---------- INFORMATION PROVIDED

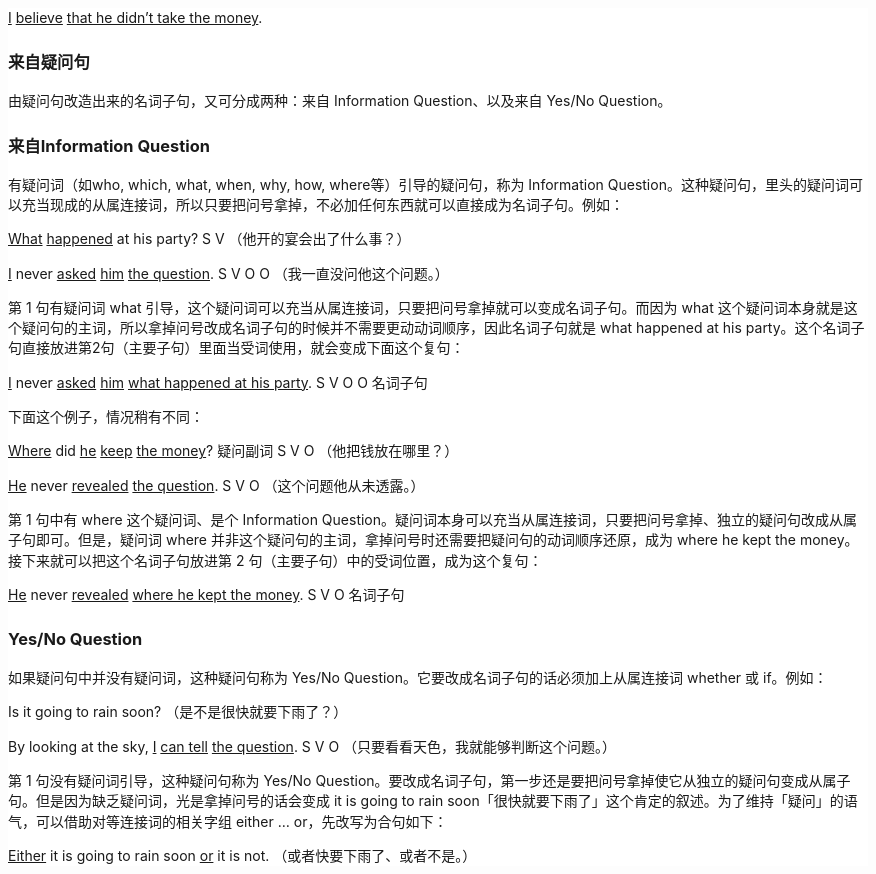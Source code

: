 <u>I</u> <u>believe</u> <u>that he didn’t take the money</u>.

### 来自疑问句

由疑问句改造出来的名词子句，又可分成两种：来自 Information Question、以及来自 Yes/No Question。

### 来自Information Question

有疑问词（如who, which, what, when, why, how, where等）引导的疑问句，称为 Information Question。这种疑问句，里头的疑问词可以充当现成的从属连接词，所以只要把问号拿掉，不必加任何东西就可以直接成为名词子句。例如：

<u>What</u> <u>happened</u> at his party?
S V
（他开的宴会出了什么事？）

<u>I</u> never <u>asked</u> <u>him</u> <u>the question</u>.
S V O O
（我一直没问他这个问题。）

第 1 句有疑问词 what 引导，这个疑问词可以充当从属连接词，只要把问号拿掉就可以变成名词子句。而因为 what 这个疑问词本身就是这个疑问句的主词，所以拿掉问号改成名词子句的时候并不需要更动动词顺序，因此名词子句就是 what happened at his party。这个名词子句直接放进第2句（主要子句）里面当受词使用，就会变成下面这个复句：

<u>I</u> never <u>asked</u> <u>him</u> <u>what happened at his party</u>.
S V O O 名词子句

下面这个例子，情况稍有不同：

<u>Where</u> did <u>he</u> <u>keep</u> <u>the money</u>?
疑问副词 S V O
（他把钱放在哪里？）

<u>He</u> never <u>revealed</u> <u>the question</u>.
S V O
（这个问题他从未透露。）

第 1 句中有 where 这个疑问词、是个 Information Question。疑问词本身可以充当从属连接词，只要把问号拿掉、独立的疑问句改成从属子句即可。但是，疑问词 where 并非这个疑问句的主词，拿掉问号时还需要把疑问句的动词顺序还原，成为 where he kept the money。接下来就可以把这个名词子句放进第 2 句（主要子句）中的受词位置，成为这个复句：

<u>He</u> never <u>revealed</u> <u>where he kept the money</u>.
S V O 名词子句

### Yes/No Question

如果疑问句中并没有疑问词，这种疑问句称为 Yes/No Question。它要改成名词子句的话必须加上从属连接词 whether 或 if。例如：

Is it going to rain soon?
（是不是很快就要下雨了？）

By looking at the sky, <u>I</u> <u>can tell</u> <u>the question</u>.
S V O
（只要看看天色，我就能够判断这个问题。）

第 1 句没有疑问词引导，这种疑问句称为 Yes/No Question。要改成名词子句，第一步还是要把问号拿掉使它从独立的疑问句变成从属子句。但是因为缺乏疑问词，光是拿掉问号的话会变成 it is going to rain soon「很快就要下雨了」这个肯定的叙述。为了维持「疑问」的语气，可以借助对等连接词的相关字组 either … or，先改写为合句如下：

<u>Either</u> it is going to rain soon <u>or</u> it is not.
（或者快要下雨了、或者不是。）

--------------------

- **ACTION ITEM**: Copy out, from the material above, each line in which the string "money" is found.

- **ANSWER AREA**:
: <u>I</u> <u>believe</u> <u>that he didn’t take the money</u>.
<u>Where</u> did <u>he</u> <u>keep</u> <u>the money</u>?
第 1 句中有 where 这个疑问词、是个 Information Question。疑问词本身可以充当从属连接词，只要把问号拿掉、独立的疑问句改成从属子句即可。但是，疑问词 where 并非这个疑问句的主词，拿掉问号时还需要把疑问句的动词顺序还原，成为 where he kept the money。接下来就可以把这个名词子句放进第 2 句（主要子句）中的受词位置，成为这个复句：
<u>He</u> never <u>revealed</u> <u>where he kept the money</u>.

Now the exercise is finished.